Saved data entries:
******
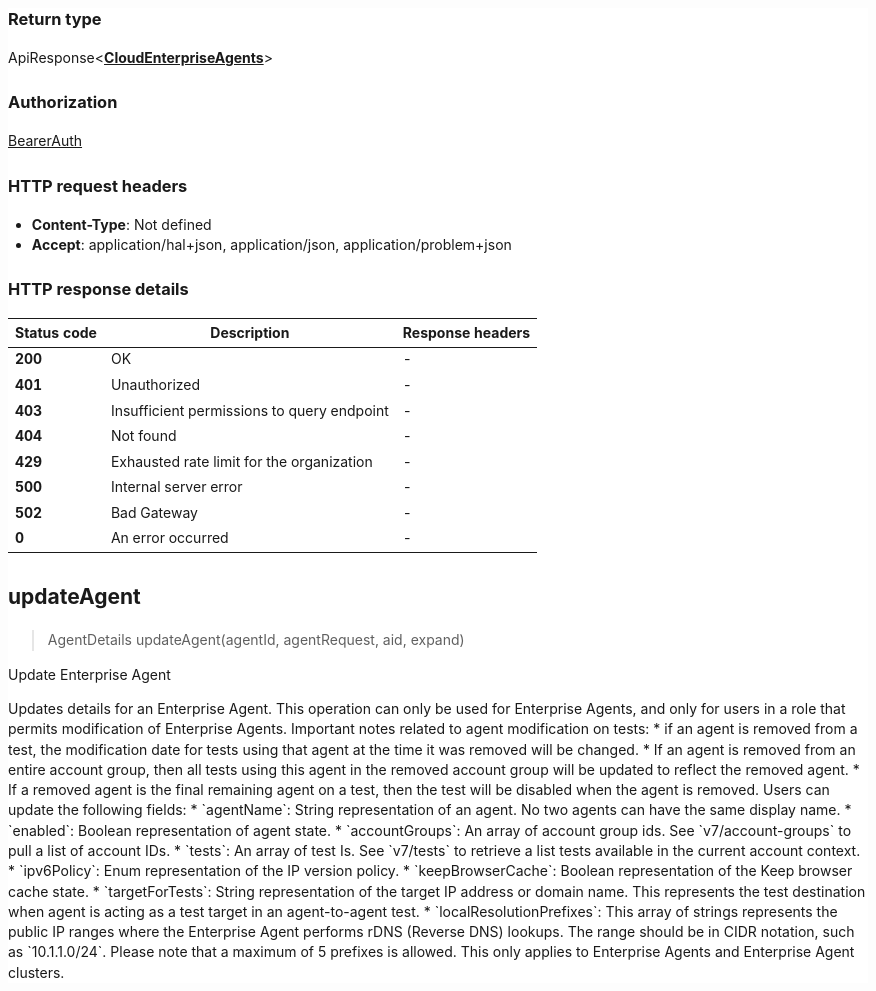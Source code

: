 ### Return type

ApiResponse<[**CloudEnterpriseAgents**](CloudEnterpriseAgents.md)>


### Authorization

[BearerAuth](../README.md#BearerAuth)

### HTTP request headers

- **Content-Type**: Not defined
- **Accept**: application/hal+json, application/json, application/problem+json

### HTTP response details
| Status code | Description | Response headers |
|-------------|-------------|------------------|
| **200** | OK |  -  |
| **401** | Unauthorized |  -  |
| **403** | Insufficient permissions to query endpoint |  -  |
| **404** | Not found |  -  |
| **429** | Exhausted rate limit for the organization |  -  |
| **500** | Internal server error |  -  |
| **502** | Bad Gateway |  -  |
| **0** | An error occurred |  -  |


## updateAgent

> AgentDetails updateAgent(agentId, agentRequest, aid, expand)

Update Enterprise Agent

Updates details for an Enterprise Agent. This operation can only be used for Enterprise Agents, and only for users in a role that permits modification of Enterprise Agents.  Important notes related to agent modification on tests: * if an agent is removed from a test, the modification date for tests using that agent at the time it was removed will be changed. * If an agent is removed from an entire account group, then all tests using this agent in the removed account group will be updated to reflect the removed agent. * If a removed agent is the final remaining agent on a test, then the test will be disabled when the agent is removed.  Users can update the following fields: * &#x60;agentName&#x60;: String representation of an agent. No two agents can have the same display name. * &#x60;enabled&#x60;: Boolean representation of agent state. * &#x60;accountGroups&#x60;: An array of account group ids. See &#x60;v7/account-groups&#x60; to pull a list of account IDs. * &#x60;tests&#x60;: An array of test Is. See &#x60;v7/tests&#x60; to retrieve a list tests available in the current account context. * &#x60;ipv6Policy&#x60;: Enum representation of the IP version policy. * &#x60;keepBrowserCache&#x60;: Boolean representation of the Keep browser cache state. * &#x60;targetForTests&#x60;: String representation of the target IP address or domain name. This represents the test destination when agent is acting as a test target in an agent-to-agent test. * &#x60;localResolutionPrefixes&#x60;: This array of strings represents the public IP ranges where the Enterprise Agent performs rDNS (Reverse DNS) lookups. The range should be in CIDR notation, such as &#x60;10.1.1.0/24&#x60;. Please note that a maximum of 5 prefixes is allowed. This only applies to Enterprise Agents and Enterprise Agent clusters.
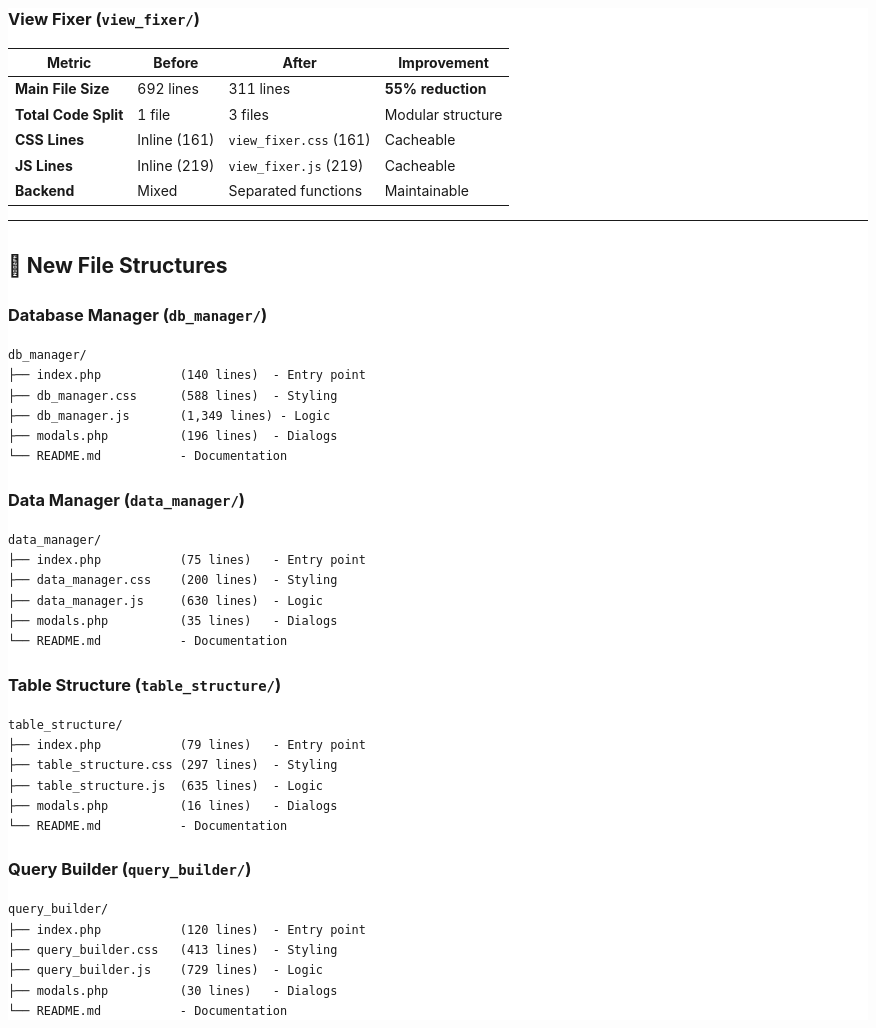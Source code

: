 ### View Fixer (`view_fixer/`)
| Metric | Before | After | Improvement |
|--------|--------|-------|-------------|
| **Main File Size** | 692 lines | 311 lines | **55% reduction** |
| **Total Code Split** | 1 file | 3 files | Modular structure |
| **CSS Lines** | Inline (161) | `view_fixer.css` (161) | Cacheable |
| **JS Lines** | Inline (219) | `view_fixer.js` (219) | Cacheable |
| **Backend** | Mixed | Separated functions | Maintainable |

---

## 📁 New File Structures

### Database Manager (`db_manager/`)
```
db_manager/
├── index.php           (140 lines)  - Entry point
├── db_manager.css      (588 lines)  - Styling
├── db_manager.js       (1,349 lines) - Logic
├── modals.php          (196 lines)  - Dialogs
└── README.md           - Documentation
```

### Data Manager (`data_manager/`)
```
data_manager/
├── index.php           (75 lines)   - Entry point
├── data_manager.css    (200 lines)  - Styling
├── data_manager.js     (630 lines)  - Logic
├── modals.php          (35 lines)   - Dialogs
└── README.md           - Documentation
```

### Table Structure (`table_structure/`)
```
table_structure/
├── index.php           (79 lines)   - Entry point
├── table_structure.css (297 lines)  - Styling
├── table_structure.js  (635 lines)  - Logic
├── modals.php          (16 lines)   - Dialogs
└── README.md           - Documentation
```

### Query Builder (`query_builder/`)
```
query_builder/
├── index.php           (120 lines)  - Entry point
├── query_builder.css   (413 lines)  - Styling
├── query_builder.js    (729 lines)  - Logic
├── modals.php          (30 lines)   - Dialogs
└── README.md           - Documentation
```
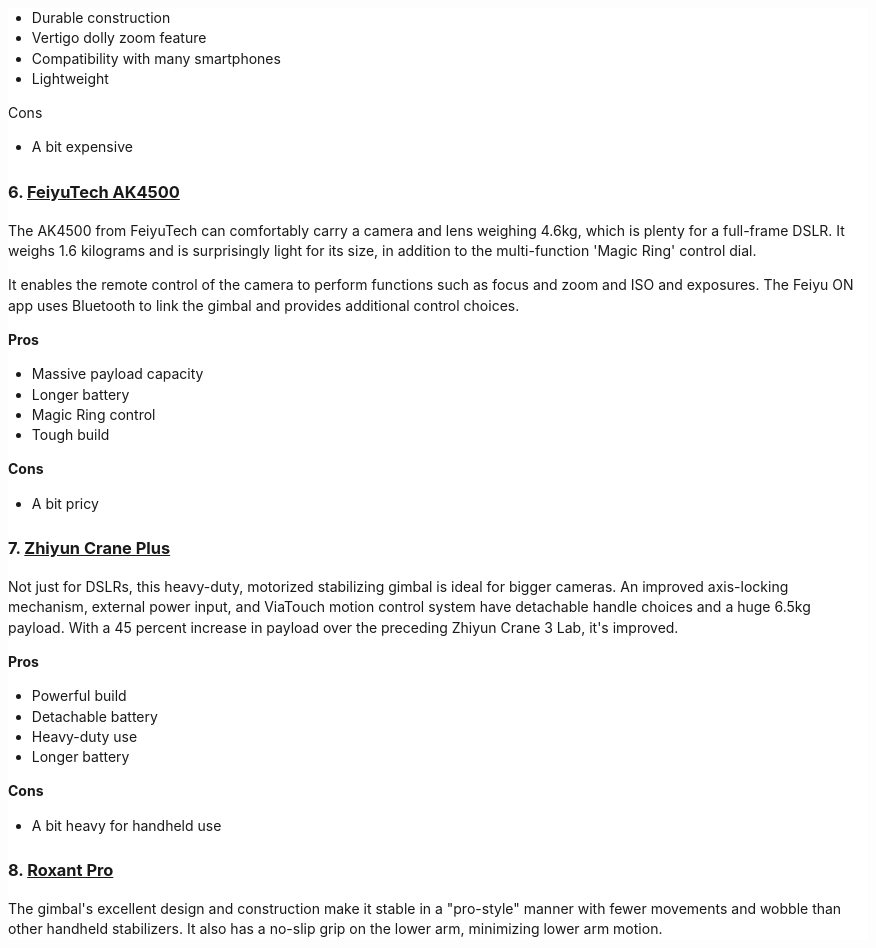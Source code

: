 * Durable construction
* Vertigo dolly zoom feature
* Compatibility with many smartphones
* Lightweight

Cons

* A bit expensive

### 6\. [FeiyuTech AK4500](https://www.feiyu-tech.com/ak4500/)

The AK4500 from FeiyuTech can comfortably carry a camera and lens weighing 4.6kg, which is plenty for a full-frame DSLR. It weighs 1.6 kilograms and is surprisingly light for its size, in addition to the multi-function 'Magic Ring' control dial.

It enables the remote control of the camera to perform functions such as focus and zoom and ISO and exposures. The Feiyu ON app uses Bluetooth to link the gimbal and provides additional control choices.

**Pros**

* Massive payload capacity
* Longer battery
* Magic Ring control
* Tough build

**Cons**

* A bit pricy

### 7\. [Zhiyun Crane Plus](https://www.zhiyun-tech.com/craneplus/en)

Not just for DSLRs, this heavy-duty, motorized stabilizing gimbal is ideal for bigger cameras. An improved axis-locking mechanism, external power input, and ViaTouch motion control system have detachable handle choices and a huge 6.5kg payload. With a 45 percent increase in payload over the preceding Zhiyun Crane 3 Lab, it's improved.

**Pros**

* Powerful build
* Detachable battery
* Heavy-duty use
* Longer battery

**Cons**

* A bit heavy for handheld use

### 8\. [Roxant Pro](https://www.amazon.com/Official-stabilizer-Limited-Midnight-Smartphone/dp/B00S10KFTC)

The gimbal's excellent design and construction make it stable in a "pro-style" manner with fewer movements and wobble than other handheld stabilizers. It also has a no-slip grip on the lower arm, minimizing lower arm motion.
******
Exercise instructions: The answer should be one number, namely how many lines of the entries above include the string "modals".

Solution: 4